■ **Problem**: Taking the line that contains "他一直对西方的战事非常用心，除了担心诸葛亮之外，也并不放心司马懿。" as the first and the final line of the records as the last, write out every line between them exactly, ends included, and nothing else.

Data entries:
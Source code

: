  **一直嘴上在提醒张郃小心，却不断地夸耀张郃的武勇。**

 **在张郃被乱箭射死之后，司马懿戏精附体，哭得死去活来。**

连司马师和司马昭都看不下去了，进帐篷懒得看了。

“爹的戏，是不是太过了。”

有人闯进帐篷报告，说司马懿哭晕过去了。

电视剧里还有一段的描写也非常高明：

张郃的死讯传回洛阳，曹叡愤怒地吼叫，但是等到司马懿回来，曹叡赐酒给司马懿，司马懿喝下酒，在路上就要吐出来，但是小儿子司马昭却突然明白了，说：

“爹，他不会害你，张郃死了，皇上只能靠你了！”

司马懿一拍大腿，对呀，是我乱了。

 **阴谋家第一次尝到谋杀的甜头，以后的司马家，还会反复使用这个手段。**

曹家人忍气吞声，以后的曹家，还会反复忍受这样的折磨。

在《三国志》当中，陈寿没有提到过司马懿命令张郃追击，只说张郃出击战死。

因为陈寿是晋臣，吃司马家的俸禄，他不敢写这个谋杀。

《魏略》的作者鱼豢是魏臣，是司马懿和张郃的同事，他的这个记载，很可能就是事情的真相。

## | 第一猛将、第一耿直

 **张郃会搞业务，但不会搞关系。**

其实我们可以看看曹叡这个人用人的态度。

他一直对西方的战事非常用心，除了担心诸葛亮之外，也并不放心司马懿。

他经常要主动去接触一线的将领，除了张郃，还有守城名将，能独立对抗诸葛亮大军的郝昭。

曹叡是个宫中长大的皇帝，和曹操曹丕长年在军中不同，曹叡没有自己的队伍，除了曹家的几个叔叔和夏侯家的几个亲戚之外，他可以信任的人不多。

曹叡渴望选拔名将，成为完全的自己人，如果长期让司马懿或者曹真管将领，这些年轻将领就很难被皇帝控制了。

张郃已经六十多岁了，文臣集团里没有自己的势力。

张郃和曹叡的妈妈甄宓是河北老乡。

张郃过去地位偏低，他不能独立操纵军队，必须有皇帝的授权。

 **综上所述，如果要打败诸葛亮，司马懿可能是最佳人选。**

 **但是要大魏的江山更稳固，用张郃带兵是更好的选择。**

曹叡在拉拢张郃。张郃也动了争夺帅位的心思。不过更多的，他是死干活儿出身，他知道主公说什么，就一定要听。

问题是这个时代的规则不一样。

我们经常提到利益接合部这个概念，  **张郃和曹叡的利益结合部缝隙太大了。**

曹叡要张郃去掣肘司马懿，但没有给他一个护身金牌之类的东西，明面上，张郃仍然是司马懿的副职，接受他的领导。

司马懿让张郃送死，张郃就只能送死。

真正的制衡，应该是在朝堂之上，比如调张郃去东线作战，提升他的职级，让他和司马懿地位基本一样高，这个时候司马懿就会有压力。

■ **Answer**:
他一直对西方的战事非常用心，除了担心诸葛亮之外，也并不放心司马懿。

他经常要主动去接触一线的将领，除了张郃，还有守城名将，能独立对抗诸葛亮大军的郝昭。

曹叡是个宫中长大的皇帝，和曹操曹丕长年在军中不同，曹叡没有自己的队伍，除了曹家的几个叔叔和夏侯家的几个亲戚之外，他可以信任的人不多。

曹叡渴望选拔名将，成为完全的自己人，如果长期让司马懿或者曹真管将领，这些年轻将领就很难被皇帝控制了。

张郃已经六十多岁了，文臣集团里没有自己的势力。

张郃和曹叡的妈妈甄宓是河北老乡。

张郃过去地位偏低，他不能独立操纵军队，必须有皇帝的授权。

 **综上所述，如果要打败诸葛亮，司马懿可能是最佳人选。**

 **但是要大魏的江山更稳固，用张郃带兵是更好的选择。**

曹叡在拉拢张郃。张郃也动了争夺帅位的心思。不过更多的，他是死干活儿出身，他知道主公说什么，就一定要听。

问题是这个时代的规则不一样。

我们经常提到利益接合部这个概念，  **张郃和曹叡的利益结合部缝隙太大了。**

曹叡要张郃去掣肘司马懿，但没有给他一个护身金牌之类的东西，明面上，张郃仍然是司马懿的副职，接受他的领导。

司马懿让张郃送死，张郃就只能送死。

真正的制衡，应该是在朝堂之上，比如调张郃去东线作战，提升他的职级，让他和司马懿地位基本一样高，这个时候司马懿就会有压力。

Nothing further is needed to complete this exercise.